Although there was conflicting testimony with respect to whether defendant was intoxicated when he gave a statement to police implicating himself in the robbery, the court's determination that the statement was voluntary is entitled to great deference ( see, People v. Prochilo, 41 N.Y.2d 759, 761). The record supports that determination because there was no evidence that defendant "was intoxicated to the degree of mania, or of being unable to understand the meaning of his statements", thereby rendering the confession inadmissible ( People v. Schompert, 19 N.Y.2d 300, 305, cert denied 389 U.S. 874; see also, People v. Gadson, 239 A.D.2d 924, lv denied 90 N.Y.2d 905).

Contrary to the contention of defendant in his pro se supplemental brief, the court's instructions to the jury were not improper. Defendant failed to preserve for our review his contentions that the court should have marshalled the evidence regarding the level of his intoxication, and that the instruction with respect to identification testimony was inadequate ( see, CPL 470.05). We decline to exercise our power to review those contentions as a matter of discretion in the interest of justice ( see, CPL 470.15 [a]). The other contentions regarding the adequacy of the charge are without merit.

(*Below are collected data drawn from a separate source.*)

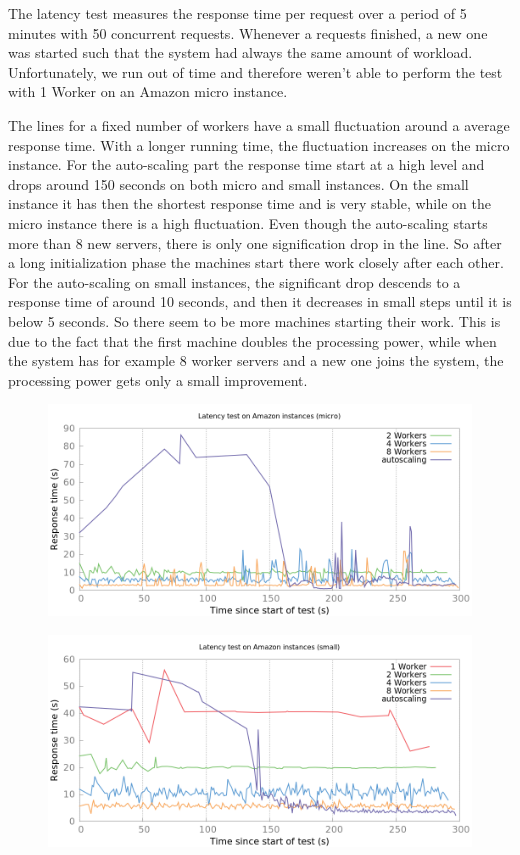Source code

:\documentclass[paper=a4, fontsize=11pt]{scrartcl} %
\numberwithin{equation}{section} %
\numberwithin{figure}{section} %
\numberwithin{table}{section} %
\begin{document}
The latency test measures the response time per request over a period of 5 minutes with 50 concurrent requests. Whenever a requests finished, a new one was started such that the system had always the same amount of workload.
Unfortunately, we run out of time and therefore weren't able to perform the test with 1 Worker on an Amazon micro instance.

The lines for a fixed number of workers have a small fluctuation around a average response time. With a longer running time, the fluctuation increases on the micro instance. For the auto-scaling part the response time start at a high level and drops around 150 seconds on both micro and small instances. On the small instance it has then the shortest response time and is very stable, while on the micro instance there is a high fluctuation. Even though the auto-scaling starts more than 8 new servers, there is only one signification drop in the line. So after a long initialization phase the machines start there work closely after each other. For the auto-scaling on small instances, the significant drop descends to a response time of around 10 seconds, and then it decreases in small steps until it is below 5 seconds. So there seem to be more machines starting their work. This is due to the fact that the first machine doubles the processing power, while when the system has for example 8 worker servers and a new one joins the system, the processing power gets only a small improvement.

\begin{figure}[h!]
\includegraphics[width=\columnwidth]{../plot/timeline.png}
\end{figure}

\begin{figure}[h!]
\includegraphics[width=\columnwidth]{../plot/timeline_small.png}
\end{figure}
\end{document}
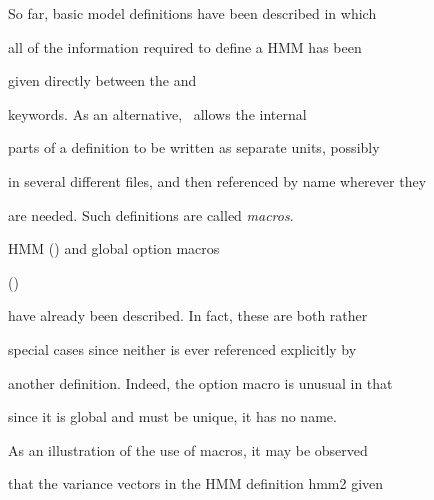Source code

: 









So far, basic model definitions have been described in which


all of the information required to define a HMM has been


given directly between the   and 


keywords.  As an alternative, \HTK\ allows the internal


parts of a definition to be written as separate units, possibly


in several different files, and then referenced by name wherever they


are needed.  Such definitions are called \textit{macros}.  













HMM () and global option macros


 ()


have already been described.  In fact, these are both rather


special cases since neither is ever referenced explicitly by


another definition.  Indeed, the option macro is unusual in that


since it is global and must be unique, it has no name.


As an illustration of the use of macros, it may be observed


that the variance vectors in the HMM definition \textsf{hmm2} given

Defendant contends that the proof is not legally sufficient to support the conviction and that the verdict is against the weight of the evidence. We disagree. Defendant was apprehended within minutes of the crime; the money, trench coat and ski mask were in the vehicle in which he was an occupant; the gun was located in proximity to the stopped vehicle; he was identified by his accomplice; and he confessed to the crime. Viewing the evidence in the light most favorable to the People, we conclude that the evidence is legally sufficient ( see, People v. Williams, 84 N.Y.2d 925, 926; People v. Bleakley, 69 N.Y.2d 490, 495). We further conclude that the verdict is not against the weight of the evidence ( see, People v. Bleakley, supra, at 495).

The court properly denied the motion of defendant to negate his status as a second felony offender. There was no requirement for the court in 1986 to advise defendant of the collateral consequence that he would be subject to an enhanced sentence in the future if convicted of another crime ( see generally, People v. Sirianni, 89 A.D.2d 775). Finally, the sentence is neither unduly harsh nor severe.